At this time all participants are in listen-only mode. Later, we will be conduct a question and answer session, towards the end of this conference. (Operator Instructions).
I would now like to turn the call over to Mr. David Parker, Vice President, Investor Relations and Corporate Communications. Please proceed
Thank you, Keisha [ph]. Good morning to everyone and thank you for joining us. Today, we will be discussing our financial results for the first quarter ended December March 31, 2010. Before we begin our discussion, I want to remind you that statements made during this conference call with respect to the future are forward-looking statements.
Forward-looking statements involve risks and uncertainties. Our actual results may differ materially from those anticipated as a result of various factors. A list of some of these factors can be found in our SEC filings, including our Form 10-K for the year ended December 31, 2009 on file with the Securities and Exchange Commission.
During the conference call, we may refer to certain non-GAAP or adjusted financial measures. A reconciliation of the non-GAAP financial measures to the most directly comparable GAAP financial measures is available on our website at aclines.com in the investor relation sections under non-GAAP financial data.
Also, as a reminder you can follow along today via live webcast featuring a slide presentation which can also be accessed at aclines.com. If you plan on viewing the slide presentation, I'll remind you to please listen to the call via your computer speakers rather than dialing in by telephone in order to avoid a time lapse between the slide presentation and the audio.
Joining me on the call today we have Mike Ryan, our President and CEO and Tom Pilholski our Senior Vice President and CFO.

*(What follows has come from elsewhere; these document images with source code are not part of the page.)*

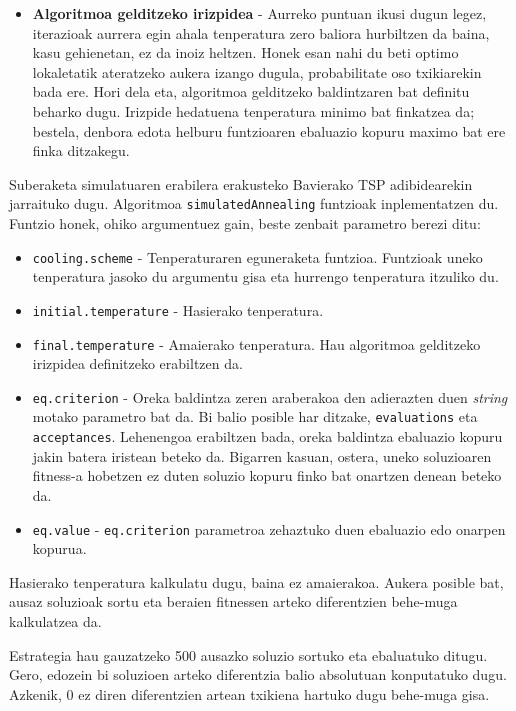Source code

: \documentclass[eu]{ifirak}\usepackage[]{graphicx}\usepackage[]{color}
\newcommand{\code}[1]{\texttt{#1}}
\newcommand{\tq}{\textquotesingle}
\begin{document}
\begin{itemize}
\item \textbf{Algoritmoa gelditzeko irizpidea} - Aurreko puntuan ikusi dugun legez, iterazioak aurrera egin ahala tenperatura zero baliora hurbiltzen da baina, kasu gehienetan, ez da inoiz heltzen. Honek esan nahi du beti optimo lokaletatik ateratzeko aukera izango dugula, probabilitate oso txikiarekin bada ere. Hori dela eta, algoritmoa gelditzeko baldintzaren bat definitu beharko dugu. Irizpide hedatuena tenperatura minimo bat finkatzea da; bestela, denbora edota helburu funtzioaren ebaluazio kopuru maximo bat ere finka ditzakegu.
\end{itemize}

Suberaketa simulatuaren erabilera erakusteko Bavierako TSP adibidearekin jarraituko dugu. Algoritmoa \code{simulatedAnnealing} funtzioak inplementatzen du. Funtzio honek, ohiko argumentuez gain, beste zenbait parametro berezi ditu:

\begin{itemize}
\item \code{cooling.scheme} - Tenperaturaren eguneraketa funtzioa. Funtzioak uneko tenperatura jasoko du argumentu gisa eta hurrengo tenperatura itzuliko du.
\item \code{initial.temperature} - Hasierako tenperatura.
\item \code{final.temperature} - Amaierako tenperatura. Hau algoritmoa gelditzeko irizpidea definitzeko erabiltzen da.
\item \code{eq.criterion} - Oreka baldintza zeren araberakoa den adierazten duen \textit{string} motako parametro bat da. Bi balio posible har ditzake, \code{\tq evaluations\tq} eta \code{\tq acceptances\tq}. Lehenengoa erabiltzen bada, oreka baldintza ebaluazio kopuru jakin batera iristean beteko da. Bigarren kasuan, ostera, uneko soluzioaren fitness-a hobetzen ez duten soluzio kopuru finko bat onartzen denean beteko da.
\item \code{eq.value} - \code{eq.criterion} parametroa zehaztuko duen ebaluazio edo onarpen kopurua.
\end{itemize}

 Hasierako tenperatura kalkulatu dugu, baina ez amaierakoa. Aukera posible bat, ausaz soluzioak sortu eta beraien fitnessen arteko diferentzien behe-muga kalkulatzea da.

Estrategia hau gauzatzeko 500 ausazko soluzio sortuko eta ebaluatuko ditugu. Gero, edozein bi soluzioen arteko diferentzia balio absolutuan konputatuko dugu. Azkenik, 0 ez diren diferentzien artean txikiena hartuko dugu behe-muga gisa.
\end{document}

With that, we will now proceed and I'll now turn the call over to Mike
Thanks David and good morning. The economy in Q1 still presented us with freight volume and pricing challenges, a continuation of the lower demand levels for the freight services which existed during the recession years of 2008 and 2009. While we do see some positive volume activity in certain sectors of our liquid and dry markets, these positive volume trends still only represent a fraction of what we need to return to pre-recession levels, but we welcome good news in any size or shape.

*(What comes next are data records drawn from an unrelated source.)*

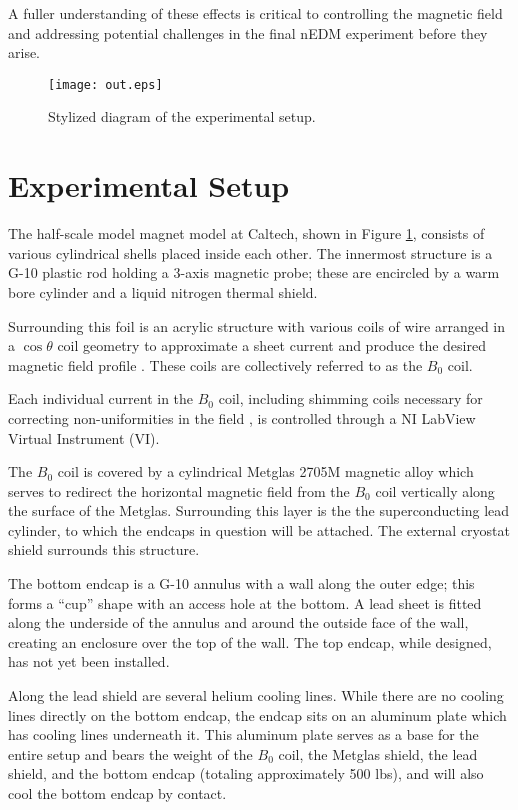 \documentclass[twocolumn,aps,prb,citeautoscript]{revtex4-1}
\begin{document}
A fuller understanding of these effects is critical to
controlling the magnetic field and addressing potential challenges in the
final nEDM experiment before they arise. 

\begin{figure}
\texttt{[image: out.eps]}
\caption{\label{fig:structure}Stylized diagram of the experimental
setup.}
\end{figure}

\section{Experimental Setup}

The half-scale model magnet model at Caltech, shown in
Figure \ref{fig:structure}, consists of various
cylindrical
shells placed inside each other. The innermost structure is 
a G-10 plastic rod holding a 3-axis magnetic probe; these are encircled by a
warm bore cylinder and a liquid nitrogen thermal shield.

Surrounding this foil is
an acrylic structure with various coils of wire arranged in a $\cos\theta$ coil
geometry
to approximate a sheet current and produce the desired magnetic field
profile \cite{coil}.
These coils are collectively referred
to as the $B_0$ coil.

Each individual current in the $B_0$ coil, including shimming coils
necessary for correcting non-uniformities in the field \cite{coil}, is
controlled through a NI LabView Virtual Instrument (VI).

The $B_0$ coil is covered by a cylindrical Metglas 2705M magnetic
alloy which serves to redirect the horizontal magnetic field from the $B_0$
coil vertically along the surface of the Metglas. Surrounding this layer is the
the superconducting lead cylinder, to which the endcaps in
question will be attached. The external cryostat shield surrounds this
structure.

The bottom endcap is a G-10 annulus with a
wall along the outer edge; this forms a ``cup'' shape with an access hole
at the bottom. A lead sheet is fitted along the underside of
the annulus and around the outside face of the wall, creating an enclosure
over the top of the wall. The top endcap, while designed, has not yet been
installed.

Along the lead shield are several helium cooling lines. While there are no
cooling lines directly on the bottom endcap, the endcap sits on an aluminum
plate which has cooling lines underneath it. This aluminum plate serves
as a base for the entire setup and bears the weight of the $B_0$ coil, the
Metglas shield, the lead shield, and the bottom endcap
(totaling approximately 500 lbs), and will also cool
the bottom endcap by contact.
\end{document}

As we have stated in previous call, we use this recession period to realign our organization to eliminate cost and to focus on increasing productivity. This would have been a path we traveled with or without the recession, but the recession certainly gave us a greater sense of urgency for focusing on the removal of obstacles, which were keeping us from achieving greater levels of profitability.
I will cover many of these efficiency enhancement steps in our strategic initiative section in a few minutes. In the first quarter of 210, our transportation segments operating income increased by $6.2 million reflecting tighter cost control and higher gains from our asset management actions. Our manufacturing segments operating income was at a breakeven level down $4.1 million versus Q1 of last year.
Jeffboat delivered 33 dry covered barges for ACL internal use in Q1. This new build activity for ACL's transportation segment marks the beginning of our fleet reinvestment strategic initiative. Approximately one half of the cost of the new barges for ACL was offset in the quarter by the proceeds of assets sales.
In the first quarter, Jeffboat also had 25 weather related loss production days. With this economy we still need to see greater freight volume and pricing before we will achieve sustained profitability. But we are not waiting for the economy to come back to work on improving our systems.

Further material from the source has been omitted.